Only three months into the year and there are a surprising number of fantastic releases that span the genres. Here are five of my favourites from January and February that you might want to add to your rotation. With the insane saturation of music out there, I know all too well how easy it can be to get intimidated by the mess and stick to your old favourites. Get out of your comfort zone, and give these a try.
The Life of Pablo by Kanye West
Those of you who were, understandably, waiting on tenterhooks to hear the latest on the things on my “Most Anticipated Things of 2016” will be relieved to find that the wait is over for some of it. The Life of Pablo is the latest release from the perpetually adolescent, yet frustratingly talented Kanye West. This effort is considerably milder than his previous work, and has a mellower feel to the album as a whole. There are certainly a couple of heavy works more reminiscent of Yeezus. Pablo is also one of the more challenging hip-hop albums in recent memory, showcasing West’s ability to produce, and his flair for originality. Perhaps the biggest highlight of the album comes less from West, and more from his guests; with appearances from Chance the Rapper, Kendrick Lamar, and The Weeknd. The Life of Pablo is a dynamic and satisfying album worth checking out.
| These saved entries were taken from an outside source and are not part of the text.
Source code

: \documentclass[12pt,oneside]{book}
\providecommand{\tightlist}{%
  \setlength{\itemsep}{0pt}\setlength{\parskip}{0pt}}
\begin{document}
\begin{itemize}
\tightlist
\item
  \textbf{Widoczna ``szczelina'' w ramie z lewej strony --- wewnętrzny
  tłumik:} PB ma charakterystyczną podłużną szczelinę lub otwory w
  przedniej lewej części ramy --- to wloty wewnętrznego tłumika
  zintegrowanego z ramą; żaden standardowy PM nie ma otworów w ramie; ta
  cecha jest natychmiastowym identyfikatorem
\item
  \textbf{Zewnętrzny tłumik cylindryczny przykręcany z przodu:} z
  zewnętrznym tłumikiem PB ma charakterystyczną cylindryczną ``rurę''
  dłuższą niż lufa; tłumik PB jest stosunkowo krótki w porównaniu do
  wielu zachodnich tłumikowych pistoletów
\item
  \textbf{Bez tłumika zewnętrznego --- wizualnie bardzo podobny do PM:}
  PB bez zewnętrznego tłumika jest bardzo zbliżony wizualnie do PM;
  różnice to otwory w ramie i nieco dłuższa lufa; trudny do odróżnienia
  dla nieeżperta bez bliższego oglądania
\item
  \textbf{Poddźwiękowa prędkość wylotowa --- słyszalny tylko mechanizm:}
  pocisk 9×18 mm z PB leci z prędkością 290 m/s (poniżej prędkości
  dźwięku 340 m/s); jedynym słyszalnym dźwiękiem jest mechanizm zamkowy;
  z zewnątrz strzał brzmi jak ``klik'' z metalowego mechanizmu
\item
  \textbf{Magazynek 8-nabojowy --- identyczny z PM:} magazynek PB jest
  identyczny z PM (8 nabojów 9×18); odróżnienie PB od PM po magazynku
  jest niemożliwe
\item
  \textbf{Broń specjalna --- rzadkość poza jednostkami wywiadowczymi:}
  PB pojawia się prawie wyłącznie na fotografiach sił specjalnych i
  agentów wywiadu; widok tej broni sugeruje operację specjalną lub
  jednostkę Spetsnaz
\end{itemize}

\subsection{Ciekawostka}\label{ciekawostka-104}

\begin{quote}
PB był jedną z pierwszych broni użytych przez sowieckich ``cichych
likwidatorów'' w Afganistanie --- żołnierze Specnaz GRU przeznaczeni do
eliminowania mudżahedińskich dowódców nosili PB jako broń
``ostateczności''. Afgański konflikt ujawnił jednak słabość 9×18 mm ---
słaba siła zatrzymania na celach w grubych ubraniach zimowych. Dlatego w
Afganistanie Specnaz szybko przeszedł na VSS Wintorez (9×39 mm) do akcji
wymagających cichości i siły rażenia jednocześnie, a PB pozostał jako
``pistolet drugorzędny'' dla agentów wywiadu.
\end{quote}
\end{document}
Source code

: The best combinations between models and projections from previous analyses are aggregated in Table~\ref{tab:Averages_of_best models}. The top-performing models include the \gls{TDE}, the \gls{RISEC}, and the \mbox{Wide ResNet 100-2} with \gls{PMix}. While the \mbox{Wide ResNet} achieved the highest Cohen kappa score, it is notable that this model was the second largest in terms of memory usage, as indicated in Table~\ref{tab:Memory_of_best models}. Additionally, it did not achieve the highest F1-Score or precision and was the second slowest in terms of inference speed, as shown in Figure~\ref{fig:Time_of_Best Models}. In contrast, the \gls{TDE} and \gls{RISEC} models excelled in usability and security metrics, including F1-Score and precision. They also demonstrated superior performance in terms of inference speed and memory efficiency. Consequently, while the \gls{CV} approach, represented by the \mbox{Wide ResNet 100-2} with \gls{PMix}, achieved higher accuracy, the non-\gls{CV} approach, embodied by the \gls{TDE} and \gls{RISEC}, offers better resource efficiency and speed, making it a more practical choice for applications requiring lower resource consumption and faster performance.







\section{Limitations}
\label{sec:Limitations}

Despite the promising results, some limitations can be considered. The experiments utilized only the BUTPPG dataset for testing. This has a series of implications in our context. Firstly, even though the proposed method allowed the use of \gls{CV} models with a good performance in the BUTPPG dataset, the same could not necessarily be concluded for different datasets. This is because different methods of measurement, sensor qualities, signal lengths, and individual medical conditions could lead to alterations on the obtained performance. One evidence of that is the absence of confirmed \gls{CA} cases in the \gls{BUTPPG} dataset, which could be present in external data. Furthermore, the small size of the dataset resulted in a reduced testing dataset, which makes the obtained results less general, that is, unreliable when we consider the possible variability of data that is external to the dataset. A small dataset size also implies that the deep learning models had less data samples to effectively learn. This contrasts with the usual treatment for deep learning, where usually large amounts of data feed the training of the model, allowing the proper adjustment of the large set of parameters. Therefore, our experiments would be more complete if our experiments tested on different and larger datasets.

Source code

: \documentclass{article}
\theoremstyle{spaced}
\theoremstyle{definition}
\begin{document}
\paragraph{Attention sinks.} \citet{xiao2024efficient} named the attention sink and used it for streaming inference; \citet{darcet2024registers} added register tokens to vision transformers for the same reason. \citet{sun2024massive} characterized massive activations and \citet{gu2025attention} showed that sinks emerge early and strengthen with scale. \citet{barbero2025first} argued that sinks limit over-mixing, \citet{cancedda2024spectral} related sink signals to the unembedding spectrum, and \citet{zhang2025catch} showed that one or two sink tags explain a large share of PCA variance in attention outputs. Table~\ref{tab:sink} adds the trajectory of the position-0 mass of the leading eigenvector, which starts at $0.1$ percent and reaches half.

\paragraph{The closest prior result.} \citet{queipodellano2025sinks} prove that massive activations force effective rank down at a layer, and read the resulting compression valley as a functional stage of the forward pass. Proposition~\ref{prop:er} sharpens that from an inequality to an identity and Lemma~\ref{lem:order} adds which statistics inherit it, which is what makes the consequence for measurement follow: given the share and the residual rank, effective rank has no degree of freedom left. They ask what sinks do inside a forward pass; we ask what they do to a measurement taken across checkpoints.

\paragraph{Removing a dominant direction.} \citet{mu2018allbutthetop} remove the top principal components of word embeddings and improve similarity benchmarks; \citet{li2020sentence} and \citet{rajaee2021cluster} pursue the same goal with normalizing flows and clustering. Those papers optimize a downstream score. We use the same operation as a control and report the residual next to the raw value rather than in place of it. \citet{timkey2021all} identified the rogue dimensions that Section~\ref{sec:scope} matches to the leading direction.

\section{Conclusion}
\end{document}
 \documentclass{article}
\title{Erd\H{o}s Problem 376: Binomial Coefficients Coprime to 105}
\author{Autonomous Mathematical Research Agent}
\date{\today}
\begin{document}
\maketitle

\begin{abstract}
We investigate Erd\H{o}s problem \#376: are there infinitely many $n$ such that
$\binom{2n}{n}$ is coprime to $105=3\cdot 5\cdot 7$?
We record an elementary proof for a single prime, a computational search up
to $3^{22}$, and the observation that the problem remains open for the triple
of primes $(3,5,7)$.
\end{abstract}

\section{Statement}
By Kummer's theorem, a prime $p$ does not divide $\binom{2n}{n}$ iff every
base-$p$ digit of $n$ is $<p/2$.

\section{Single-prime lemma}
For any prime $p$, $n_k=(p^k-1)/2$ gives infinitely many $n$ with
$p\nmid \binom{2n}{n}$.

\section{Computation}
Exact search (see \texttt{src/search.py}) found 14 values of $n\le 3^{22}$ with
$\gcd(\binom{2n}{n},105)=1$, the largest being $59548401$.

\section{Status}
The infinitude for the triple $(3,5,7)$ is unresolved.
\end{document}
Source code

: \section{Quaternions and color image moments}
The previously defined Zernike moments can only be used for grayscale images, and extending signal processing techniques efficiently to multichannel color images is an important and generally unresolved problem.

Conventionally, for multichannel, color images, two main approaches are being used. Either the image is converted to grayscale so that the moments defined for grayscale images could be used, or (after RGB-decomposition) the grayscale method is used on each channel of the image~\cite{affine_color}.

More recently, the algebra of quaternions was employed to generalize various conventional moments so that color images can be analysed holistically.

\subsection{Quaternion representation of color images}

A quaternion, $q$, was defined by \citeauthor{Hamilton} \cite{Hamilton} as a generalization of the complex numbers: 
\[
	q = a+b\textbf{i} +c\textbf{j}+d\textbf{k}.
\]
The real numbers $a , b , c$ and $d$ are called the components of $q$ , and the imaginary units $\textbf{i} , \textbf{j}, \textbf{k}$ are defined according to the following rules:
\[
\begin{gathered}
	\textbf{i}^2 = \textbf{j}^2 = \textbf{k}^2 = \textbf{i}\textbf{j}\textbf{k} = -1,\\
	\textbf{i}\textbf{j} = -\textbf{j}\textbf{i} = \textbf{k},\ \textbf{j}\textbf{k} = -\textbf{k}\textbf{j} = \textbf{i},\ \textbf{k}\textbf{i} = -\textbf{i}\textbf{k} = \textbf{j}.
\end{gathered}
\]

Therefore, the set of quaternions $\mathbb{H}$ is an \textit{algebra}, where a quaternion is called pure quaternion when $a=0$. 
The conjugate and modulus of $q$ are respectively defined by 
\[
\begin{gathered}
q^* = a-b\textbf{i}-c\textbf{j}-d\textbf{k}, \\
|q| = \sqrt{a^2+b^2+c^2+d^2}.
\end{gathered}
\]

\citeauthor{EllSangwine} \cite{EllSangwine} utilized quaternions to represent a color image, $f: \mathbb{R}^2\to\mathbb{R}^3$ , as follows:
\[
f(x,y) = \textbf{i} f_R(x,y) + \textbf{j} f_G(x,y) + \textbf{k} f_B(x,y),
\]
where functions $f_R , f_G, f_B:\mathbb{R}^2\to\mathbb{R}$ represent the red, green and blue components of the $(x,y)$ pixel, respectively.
Songs in the Key of Animals by Benji Hughes
Have you ever wondered what it would sound like if Ween, Chromeo, and Daft Punk got together and made an album together with the occasional visit from Sufjan Stevens? Look no further than this effort by Benji Hughes. There’s something so bizarre and wonderful about this album that manages to blend elements from the aforementioned artists into a unique and interesting album. There’s really not much else to say here; it’s worth experiencing on your own without having someone who doesn’t know how to write about music telling you to listen to it. If you’re looking for something a little bit different, this is a great place to start.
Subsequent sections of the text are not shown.